(Collected data)

━━━━

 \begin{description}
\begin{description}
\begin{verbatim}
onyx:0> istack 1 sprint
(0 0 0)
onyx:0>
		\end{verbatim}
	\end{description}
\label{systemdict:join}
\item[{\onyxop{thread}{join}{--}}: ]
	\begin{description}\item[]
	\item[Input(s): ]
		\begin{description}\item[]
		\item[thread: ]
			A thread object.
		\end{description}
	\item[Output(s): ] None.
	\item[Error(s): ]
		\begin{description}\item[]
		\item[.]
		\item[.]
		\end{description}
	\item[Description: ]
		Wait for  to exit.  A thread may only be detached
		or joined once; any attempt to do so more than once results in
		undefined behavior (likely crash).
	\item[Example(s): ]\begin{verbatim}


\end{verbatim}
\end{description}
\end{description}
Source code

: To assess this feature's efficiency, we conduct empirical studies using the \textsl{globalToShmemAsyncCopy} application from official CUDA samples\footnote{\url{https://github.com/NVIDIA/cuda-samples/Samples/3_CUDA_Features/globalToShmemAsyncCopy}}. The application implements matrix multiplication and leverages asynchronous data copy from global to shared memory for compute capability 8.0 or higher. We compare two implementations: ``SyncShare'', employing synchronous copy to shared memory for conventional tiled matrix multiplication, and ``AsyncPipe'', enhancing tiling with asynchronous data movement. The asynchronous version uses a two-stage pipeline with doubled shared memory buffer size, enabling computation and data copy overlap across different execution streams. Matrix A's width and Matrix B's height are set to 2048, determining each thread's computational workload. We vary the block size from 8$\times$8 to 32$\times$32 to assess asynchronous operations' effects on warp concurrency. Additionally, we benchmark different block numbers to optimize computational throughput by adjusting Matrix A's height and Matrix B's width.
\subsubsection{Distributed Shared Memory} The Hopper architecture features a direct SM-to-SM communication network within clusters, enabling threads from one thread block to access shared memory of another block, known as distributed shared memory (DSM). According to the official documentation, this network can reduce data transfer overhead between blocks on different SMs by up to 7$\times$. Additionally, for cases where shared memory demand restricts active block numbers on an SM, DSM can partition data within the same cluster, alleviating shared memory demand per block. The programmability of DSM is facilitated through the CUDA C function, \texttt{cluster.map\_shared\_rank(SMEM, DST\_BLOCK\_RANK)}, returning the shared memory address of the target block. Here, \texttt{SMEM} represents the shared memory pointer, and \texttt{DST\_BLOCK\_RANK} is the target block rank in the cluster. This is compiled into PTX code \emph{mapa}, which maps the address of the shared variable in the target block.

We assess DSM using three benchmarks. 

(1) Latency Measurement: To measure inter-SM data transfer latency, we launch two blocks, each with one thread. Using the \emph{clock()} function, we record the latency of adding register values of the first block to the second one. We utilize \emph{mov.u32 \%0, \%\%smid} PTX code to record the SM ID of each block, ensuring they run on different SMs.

━━━━

* _Exercise requirements_:
Wherever "verbatim" turns up in the records, copy the whole line.

* _Solution for this problem_:
\begin{verbatim}
		\end{verbatim}
	\item[Example(s): ]\begin{verbatim}
\end{verbatim}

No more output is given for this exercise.